# [YOUR INSTRUCTIONS]
List all lines of the data containing the word "excellent".

# [ENTRIES SHOWN]
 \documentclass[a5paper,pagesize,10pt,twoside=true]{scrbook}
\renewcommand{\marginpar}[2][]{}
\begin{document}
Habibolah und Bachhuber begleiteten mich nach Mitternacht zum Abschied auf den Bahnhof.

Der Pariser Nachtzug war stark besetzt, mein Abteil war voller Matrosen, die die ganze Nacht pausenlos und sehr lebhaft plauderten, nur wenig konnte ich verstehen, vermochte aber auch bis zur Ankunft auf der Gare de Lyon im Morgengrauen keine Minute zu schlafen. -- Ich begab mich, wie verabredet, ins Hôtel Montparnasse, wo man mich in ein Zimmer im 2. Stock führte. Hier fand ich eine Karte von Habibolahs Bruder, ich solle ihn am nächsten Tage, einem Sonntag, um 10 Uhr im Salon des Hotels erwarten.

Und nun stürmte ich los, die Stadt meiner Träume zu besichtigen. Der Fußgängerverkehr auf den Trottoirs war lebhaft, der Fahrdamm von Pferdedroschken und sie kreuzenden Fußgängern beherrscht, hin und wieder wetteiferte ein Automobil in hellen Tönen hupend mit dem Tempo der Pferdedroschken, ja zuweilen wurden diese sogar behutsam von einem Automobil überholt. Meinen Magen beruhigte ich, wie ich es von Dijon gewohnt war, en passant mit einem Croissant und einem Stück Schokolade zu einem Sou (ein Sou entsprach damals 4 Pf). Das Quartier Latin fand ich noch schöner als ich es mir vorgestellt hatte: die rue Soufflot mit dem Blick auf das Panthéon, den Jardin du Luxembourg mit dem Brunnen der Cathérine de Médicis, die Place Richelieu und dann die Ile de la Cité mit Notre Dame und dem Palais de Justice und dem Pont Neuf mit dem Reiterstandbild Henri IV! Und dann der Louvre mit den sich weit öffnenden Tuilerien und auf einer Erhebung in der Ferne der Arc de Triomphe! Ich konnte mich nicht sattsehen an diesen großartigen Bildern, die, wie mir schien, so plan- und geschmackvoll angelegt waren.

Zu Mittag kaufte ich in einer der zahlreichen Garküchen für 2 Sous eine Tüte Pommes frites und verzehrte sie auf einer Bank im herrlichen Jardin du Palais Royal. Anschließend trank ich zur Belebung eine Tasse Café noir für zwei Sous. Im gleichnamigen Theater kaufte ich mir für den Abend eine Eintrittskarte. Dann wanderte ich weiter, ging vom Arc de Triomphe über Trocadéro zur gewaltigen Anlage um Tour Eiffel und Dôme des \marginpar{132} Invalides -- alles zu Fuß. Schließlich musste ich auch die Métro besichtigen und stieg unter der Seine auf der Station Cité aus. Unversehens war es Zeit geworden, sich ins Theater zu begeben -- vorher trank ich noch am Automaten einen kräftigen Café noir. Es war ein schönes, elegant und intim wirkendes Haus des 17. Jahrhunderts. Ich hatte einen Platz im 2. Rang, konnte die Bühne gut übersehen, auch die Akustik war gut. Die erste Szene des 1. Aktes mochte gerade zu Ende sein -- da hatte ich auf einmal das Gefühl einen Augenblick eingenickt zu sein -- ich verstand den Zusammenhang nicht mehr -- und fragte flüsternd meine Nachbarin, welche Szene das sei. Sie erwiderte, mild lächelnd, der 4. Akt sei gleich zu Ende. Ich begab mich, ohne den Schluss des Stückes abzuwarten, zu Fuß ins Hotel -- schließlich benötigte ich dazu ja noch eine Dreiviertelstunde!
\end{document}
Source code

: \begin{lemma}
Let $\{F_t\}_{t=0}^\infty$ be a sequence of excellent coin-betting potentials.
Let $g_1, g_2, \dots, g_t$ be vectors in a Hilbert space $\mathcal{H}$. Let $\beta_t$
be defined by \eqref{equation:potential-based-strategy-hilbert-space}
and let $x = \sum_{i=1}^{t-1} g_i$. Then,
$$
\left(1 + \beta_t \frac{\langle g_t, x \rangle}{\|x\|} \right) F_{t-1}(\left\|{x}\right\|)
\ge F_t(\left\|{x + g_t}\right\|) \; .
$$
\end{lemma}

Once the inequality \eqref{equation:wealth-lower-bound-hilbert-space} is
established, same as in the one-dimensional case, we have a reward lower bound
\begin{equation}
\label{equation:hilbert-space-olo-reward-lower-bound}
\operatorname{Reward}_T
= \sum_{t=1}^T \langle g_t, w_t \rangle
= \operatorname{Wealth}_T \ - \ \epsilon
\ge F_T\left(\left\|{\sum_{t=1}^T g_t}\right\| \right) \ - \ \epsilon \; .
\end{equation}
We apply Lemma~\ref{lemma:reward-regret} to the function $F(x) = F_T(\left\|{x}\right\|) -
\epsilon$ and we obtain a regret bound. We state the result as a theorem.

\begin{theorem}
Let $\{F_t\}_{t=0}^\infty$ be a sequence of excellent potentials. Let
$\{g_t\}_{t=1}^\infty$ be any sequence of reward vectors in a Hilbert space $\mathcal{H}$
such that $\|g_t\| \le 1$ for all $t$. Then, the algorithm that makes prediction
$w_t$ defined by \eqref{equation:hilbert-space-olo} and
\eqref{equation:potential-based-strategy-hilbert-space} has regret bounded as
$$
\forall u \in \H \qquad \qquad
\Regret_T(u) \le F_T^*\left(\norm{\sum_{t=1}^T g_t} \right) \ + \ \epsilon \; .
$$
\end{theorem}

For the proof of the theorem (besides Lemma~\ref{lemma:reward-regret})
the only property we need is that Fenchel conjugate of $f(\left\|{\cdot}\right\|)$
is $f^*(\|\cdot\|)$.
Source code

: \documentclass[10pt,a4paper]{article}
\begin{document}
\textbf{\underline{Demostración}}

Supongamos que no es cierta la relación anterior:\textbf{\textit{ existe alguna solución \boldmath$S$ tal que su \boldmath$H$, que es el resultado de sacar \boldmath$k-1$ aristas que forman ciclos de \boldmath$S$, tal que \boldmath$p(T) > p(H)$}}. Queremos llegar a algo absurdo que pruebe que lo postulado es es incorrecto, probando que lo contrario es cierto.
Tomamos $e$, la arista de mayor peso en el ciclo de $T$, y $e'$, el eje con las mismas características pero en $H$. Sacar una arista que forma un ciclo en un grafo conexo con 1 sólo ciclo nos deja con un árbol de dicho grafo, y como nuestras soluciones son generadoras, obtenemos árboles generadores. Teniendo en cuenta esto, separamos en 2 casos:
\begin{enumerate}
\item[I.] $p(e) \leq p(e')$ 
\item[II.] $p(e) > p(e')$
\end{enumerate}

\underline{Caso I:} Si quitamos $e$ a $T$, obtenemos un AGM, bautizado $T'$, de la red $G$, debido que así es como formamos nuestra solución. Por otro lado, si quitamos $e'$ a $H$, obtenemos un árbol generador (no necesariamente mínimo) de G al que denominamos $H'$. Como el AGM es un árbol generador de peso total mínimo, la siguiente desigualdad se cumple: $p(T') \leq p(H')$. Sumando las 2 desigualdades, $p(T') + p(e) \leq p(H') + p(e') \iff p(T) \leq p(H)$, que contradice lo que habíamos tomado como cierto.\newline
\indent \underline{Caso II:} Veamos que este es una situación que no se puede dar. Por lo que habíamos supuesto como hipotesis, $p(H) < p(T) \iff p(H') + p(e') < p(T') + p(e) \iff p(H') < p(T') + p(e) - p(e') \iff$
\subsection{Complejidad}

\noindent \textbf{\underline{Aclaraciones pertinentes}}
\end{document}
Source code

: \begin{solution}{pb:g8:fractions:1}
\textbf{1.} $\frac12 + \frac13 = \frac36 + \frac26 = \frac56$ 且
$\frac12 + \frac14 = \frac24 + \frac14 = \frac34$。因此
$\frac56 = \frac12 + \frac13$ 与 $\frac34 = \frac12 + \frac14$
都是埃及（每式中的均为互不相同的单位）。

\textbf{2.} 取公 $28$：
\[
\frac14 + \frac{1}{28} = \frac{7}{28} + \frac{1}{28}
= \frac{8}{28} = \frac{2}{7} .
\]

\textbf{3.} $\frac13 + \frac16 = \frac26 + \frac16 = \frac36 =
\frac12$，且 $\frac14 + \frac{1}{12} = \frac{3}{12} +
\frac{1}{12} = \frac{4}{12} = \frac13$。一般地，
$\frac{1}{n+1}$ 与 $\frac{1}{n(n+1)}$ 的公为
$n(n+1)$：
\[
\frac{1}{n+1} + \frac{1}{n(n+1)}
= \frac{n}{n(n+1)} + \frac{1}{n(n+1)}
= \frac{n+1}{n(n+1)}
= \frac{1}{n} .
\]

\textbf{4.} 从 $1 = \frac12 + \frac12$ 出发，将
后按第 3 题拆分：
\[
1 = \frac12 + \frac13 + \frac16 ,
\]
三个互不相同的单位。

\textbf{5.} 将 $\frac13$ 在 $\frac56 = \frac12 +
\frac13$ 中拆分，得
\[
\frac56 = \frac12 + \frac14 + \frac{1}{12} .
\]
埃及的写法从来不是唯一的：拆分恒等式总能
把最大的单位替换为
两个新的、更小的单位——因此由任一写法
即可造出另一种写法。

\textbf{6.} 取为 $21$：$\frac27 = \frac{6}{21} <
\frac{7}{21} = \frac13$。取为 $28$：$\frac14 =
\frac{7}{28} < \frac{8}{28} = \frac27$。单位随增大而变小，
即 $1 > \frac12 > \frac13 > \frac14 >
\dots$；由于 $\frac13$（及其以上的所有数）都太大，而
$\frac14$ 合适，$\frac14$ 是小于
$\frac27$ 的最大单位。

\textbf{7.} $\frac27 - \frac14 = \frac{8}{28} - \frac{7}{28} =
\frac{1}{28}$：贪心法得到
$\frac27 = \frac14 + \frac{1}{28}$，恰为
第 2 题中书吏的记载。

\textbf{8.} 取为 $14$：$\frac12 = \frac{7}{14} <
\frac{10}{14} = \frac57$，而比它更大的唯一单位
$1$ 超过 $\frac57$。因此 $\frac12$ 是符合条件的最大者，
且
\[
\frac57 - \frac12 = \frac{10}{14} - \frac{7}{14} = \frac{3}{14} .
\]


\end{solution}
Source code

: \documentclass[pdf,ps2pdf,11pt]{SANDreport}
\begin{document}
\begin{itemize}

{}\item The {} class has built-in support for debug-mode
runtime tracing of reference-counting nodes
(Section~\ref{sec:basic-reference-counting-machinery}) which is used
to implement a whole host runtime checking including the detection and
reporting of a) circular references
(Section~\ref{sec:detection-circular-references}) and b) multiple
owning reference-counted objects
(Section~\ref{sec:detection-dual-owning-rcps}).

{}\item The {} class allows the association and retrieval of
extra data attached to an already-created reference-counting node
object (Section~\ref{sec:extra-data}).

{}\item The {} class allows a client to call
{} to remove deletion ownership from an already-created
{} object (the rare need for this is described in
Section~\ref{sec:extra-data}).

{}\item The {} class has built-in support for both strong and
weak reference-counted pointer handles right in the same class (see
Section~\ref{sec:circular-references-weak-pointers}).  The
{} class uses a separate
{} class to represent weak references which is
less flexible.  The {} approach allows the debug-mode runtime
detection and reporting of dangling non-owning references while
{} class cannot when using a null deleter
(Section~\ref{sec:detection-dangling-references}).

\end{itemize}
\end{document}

# [PROBLEM SOLUTION]
Let $\{F_t\}_{t=0}^\infty$ be a sequence of excellent coin-betting potentials.
Let $\{F_t\}_{t=0}^\infty$ be a sequence of excellent potentials. Let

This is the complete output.